### REQUIRED ACTION
Give back the lines below exactly, but do not include any pictures.

Stored items:
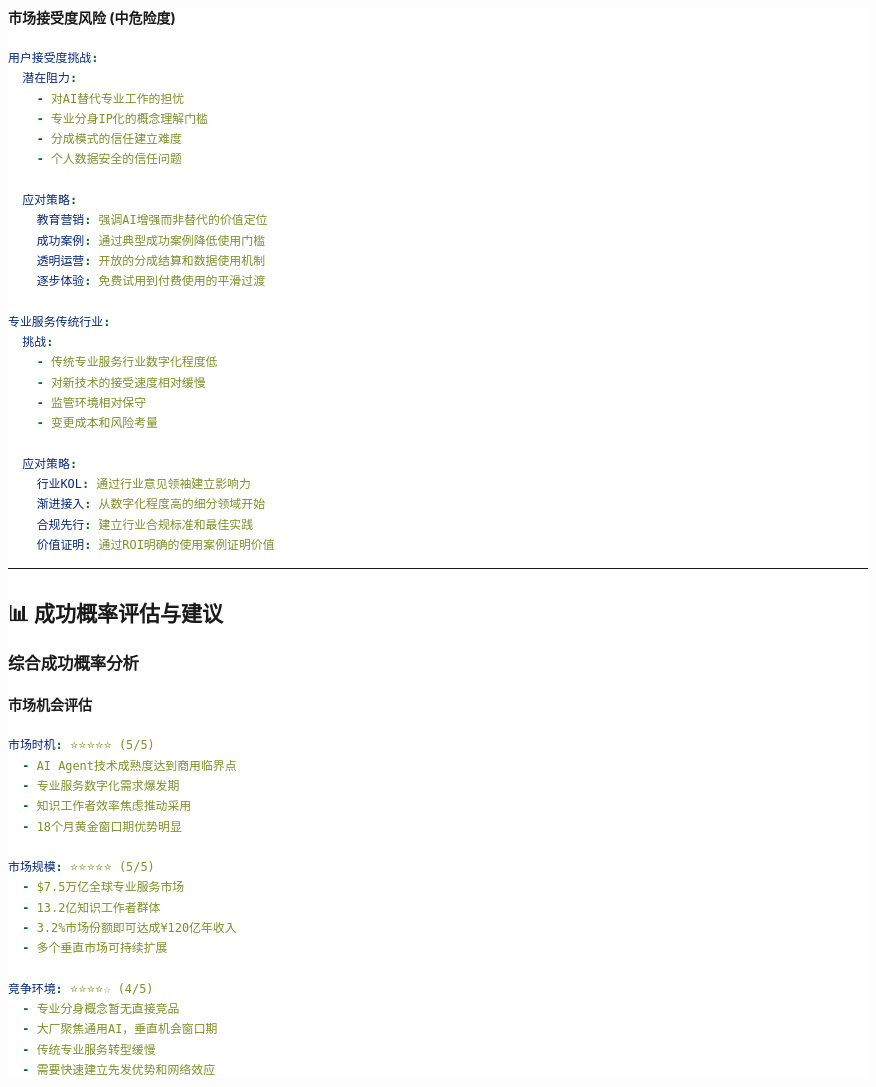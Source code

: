 #### **市场接受度风险 (中危险度)**
```yaml
用户接受度挑战:
  潜在阻力:
    - 对AI替代专业工作的担忧
    - 专业分身IP化的概念理解门槛
    - 分成模式的信任建立难度
    - 个人数据安全的信任问题

  应对策略:
    教育营销: 强调AI增强而非替代的价值定位
    成功案例: 通过典型成功案例降低使用门槛
    透明运营: 开放的分成结算和数据使用机制
    逐步体验: 免费试用到付费使用的平滑过渡

专业服务传统行业:
  挑战:
    - 传统专业服务行业数字化程度低
    - 对新技术的接受速度相对缓慢
    - 监管环境相对保守
    - 变更成本和风险考量

  应对策略:
    行业KOL: 通过行业意见领袖建立影响力
    渐进接入: 从数字化程度高的细分领域开始
    合规先行: 建立行业合规标准和最佳实践
    价值证明: 通过ROI明确的使用案例证明价值
```

---

## 📊 **成功概率评估与建议**

### **综合成功概率分析**

#### **市场机会评估**
```yaml
市场时机: ⭐⭐⭐⭐⭐ (5/5)
  - AI Agent技术成熟度达到商用临界点
  - 专业服务数字化需求爆发期
  - 知识工作者效率焦虑推动采用
  - 18个月黄金窗口期优势明显

市场规模: ⭐⭐⭐⭐⭐ (5/5)
  - $7.5万亿全球专业服务市场
  - 13.2亿知识工作者群体
  - 3.2%市场份额即可达成¥120亿年收入
  - 多个垂直市场可持续扩展

竞争环境: ⭐⭐⭐⭐☆ (4/5)
  - 专业分身概念暂无直接竞品
  - 大厂聚焦通用AI，垂直机会窗口期
  - 传统专业服务转型缓慢
  - 需要快速建立先发优势和网络效应
```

### ANSWER TO THE PROBLEM
Source code

: #### **市场接受度风险 (中危险度)**
```yaml
用户接受度挑战:
  潜在阻力:
    - 对AI替代专业工作的担忧
    - 专业分身IP化的概念理解门槛
    - 分成模式的信任建立难度
    - 个人数据安全的信任问题

  应对策略:
    教育营销: 强调AI增强而非替代的价值定位
    成功案例: 通过典型成功案例降低使用门槛
    透明运营: 开放的分成结算和数据使用机制
    逐步体验: 免费试用到付费使用的平滑过渡

专业服务传统行业:
  挑战:
    - 传统专业服务行业数字化程度低
    - 对新技术的接受速度相对缓慢
    - 监管环境相对保守
    - 变更成本和风险考量

  应对策略:
    行业KOL: 通过行业意见领袖建立影响力
    渐进接入: 从数字化程度高的细分领域开始
    合规先行: 建立行业合规标准和最佳实践
    价值证明: 通过ROI明确的使用案例证明价值
```

---

## 📊 **成功概率评估与建议**

### **综合成功概率分析**

#### **市场机会评估**
```yaml
市场时机: ⭐⭐⭐⭐⭐ (5/5)
  - AI Agent技术成熟度达到商用临界点
  - 专业服务数字化需求爆发期
  - 知识工作者效率焦虑推动采用
  - 18个月黄金窗口期优势明显

市场规模: ⭐⭐⭐⭐⭐ (5/5)
  - $7.5万亿全球专业服务市场
  - 13.2亿知识工作者群体
  - 3.2%市场份额即可达成¥120亿年收入
  - 多个垂直市场可持续扩展

竞争环境: ⭐⭐⭐⭐☆ (4/5)
  - 专业分身概念暂无直接竞品
  - 大厂聚焦通用AI，垂直机会窗口期
  - 传统专业服务转型缓慢
  - 需要快速建立先发优势和网络效应
```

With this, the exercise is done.